Thursday, December 2, 2010

Disconnected Leadership

I am laughing! This morning in my inbox was a connection to my Conference with a weekly e-news email. The title of one of the articles was Disconnected Connection?, and guess what, the link to the article didn't work! It is hard to stop laughing as I sit here thinking about it.

I spent many years in management and teaching at the college level before becoming a pastor. I went to a Christian College, Geneva College, where I learned that my faith needed to be lived out wherever God took me. I graduated with an Accounting, Business Administration degree and went into the world of management for a small family owned business. As I think back on it the collision between my faith and what I saw in the business world challenged my faith in many ways and for me made it stronger. I failed many times to live out my faith but every time I learned something from it. First I was invited back to Geneva as a speaker and after completing a Masters Degree in Business at Robert Morris I was invited to become an instructor there. I had the opportunity to challenge my students to go through the same struggle I did between living out their faith and living in the midst of what is often an evil world. The one thing I learned well there, both as a student and an instructor, was that I needed to stay connected to the world if I wanted to influence others for Jesus Christ.

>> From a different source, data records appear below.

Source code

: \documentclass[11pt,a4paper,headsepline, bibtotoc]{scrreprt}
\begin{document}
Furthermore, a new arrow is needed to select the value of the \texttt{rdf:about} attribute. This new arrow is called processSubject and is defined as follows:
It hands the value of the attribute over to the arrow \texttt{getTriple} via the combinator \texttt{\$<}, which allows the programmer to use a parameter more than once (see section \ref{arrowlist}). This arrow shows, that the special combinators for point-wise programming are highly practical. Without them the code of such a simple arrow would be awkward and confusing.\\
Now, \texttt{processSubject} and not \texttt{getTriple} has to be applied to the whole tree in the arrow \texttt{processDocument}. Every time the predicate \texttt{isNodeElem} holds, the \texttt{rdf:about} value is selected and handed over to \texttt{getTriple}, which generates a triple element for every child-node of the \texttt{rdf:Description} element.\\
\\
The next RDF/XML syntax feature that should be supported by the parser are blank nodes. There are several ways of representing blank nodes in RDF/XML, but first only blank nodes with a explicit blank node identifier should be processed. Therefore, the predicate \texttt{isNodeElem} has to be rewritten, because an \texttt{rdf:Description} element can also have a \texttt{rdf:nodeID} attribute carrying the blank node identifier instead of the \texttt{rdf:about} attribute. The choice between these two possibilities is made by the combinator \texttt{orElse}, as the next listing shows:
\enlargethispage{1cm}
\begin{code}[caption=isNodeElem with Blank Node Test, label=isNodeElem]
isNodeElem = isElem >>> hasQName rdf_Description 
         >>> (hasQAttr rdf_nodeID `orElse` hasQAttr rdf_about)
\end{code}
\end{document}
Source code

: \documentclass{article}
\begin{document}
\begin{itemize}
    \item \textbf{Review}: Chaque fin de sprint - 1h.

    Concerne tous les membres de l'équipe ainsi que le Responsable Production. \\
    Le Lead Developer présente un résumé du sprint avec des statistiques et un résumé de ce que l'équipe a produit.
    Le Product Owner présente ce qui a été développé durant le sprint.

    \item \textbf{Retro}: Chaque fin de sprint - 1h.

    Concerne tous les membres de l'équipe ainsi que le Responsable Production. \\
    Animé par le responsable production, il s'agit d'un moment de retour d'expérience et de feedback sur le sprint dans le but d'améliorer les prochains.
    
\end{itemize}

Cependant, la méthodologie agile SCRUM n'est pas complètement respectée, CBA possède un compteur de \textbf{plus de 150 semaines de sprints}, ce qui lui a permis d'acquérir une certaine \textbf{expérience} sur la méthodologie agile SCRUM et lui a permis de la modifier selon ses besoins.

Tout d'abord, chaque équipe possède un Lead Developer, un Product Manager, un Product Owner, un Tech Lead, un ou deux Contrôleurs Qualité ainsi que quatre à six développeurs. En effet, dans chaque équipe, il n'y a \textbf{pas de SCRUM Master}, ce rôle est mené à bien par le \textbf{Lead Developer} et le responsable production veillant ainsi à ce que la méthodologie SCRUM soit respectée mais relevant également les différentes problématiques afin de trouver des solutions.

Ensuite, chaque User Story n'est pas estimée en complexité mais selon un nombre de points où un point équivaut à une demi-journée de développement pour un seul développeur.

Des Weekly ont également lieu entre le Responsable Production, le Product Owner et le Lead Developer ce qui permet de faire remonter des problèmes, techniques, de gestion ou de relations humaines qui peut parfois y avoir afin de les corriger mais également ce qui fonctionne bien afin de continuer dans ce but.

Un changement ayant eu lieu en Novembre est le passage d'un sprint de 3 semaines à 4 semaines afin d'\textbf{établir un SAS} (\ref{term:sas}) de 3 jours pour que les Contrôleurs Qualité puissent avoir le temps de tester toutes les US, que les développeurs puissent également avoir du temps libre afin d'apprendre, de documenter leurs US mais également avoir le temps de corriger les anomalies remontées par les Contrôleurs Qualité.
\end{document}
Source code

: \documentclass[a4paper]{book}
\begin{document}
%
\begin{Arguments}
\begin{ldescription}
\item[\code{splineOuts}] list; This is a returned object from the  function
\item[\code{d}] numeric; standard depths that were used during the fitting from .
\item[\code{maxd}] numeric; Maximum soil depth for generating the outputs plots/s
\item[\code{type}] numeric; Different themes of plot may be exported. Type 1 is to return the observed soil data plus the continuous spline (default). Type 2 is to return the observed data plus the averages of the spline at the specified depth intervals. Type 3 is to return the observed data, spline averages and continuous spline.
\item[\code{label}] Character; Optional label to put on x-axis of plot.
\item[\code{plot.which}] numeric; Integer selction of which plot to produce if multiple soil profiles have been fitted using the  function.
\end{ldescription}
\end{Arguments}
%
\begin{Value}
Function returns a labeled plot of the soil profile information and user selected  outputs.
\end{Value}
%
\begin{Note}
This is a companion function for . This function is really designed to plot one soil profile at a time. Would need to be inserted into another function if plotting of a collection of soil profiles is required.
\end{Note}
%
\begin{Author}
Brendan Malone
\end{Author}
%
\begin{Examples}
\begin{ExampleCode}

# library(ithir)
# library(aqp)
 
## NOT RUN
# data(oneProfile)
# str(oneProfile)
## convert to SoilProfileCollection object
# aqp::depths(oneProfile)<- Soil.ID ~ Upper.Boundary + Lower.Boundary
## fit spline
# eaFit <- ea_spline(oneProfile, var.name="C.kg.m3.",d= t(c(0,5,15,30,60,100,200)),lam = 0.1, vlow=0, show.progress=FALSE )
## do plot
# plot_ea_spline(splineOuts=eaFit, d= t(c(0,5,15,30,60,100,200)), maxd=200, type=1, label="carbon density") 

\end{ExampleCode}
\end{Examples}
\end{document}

I have spent my entire career working diligently to connect people to meet their needs wherever they are and to connect them to an awesome God that I have been called to serve. Over the years I have learned that I must always be willing to listen to many voices and at times most closely to those that are telling me what I don't want to hear. Leadership that fails to listen will fail to lead.

The article I was trying access was about our denominational Call to Action and the "recommendation to consolidate general agencies and the perceived disconnect between the agencies and local churches." Thus my laughter at a broken connectional link! When I was teaching marketing I often used the phrase that in the marketing world "perception is reality" and taught my students that if you wanted to sell your product much of your success would be based on the perception of your product and that would be the reality that you had to work from. My perception in my denomination is that the connectional links at all levels of leadership are so broken that those at the top are clueless about the perceptions in the pew.

Every day it seems the demands of our leadership conflict with the perceived needs in the pew and are completely out of touch with the view of those that are not sitting in pew. Several years ago when I moved to a new community I did what I thought I should do and began to spend time connecting to those that were not a part of the church I was serving. I began hearing two things very clearly. The first was that they continually referred to the church I was serving using the phrase "that is the church that used to" meaning that they were connected in some way to that church by what it used to do but no longer did. The second phrase that I heard was "we don't want to be a part of organized religion" and it took me awhile to figure out what that meant. I learned that it meant that they didn't want to be a part of an organization that its leaders said one thing but that their perception of what they did in their daily lives in reality didn't match up with what they said.

Many books have been published outlining what this means and I won't go into that here but the gist is that the local church is out of touch with the perception of it in the community. The sad thing is that I believe that many of those perceptions are the reality. We as leaders at all levels most of the times don't want to hear about those perceptions. We say "they are not reality" and "That is not who we really are" but, my friends, it really doesn't matter, perception is reality.

My perception of our denominational leadership is that they will develop a "Plan of Action" and demand that we execute it no matter how connected it is to the communities in which we serve. My perception is that many of those leaders are so busy developing ways to "teach us" how to be the church that they have lost touch with not only those in the pew but those that they are demanding that we reach for Christ. I am sure that many of my perceptions are wrong and I know that every one of those leaders is working as diligently as I am on what they see is important. What I also perceive is that what we have been doing as a denomination isn't working to make disciples for Jesus Christ for the transformation of the world, out mission as a church.

I am very aware that these are my perceptions and that I don't have the full picture that the leaders have. My prayer is that we will begin to see a breakdown of the endless meetings, paperwork and time consuming demands that keep all of us disconnected from the communities we are called to serve. It seems to me that we have a call to action
"Go therefore and make disciples of all the nations, baptizing them in the name of the Father and the Son and the Holy Spirit,
20 teaching them to observe all that I commanded you; and lo, I am with you always, even to the end of the age."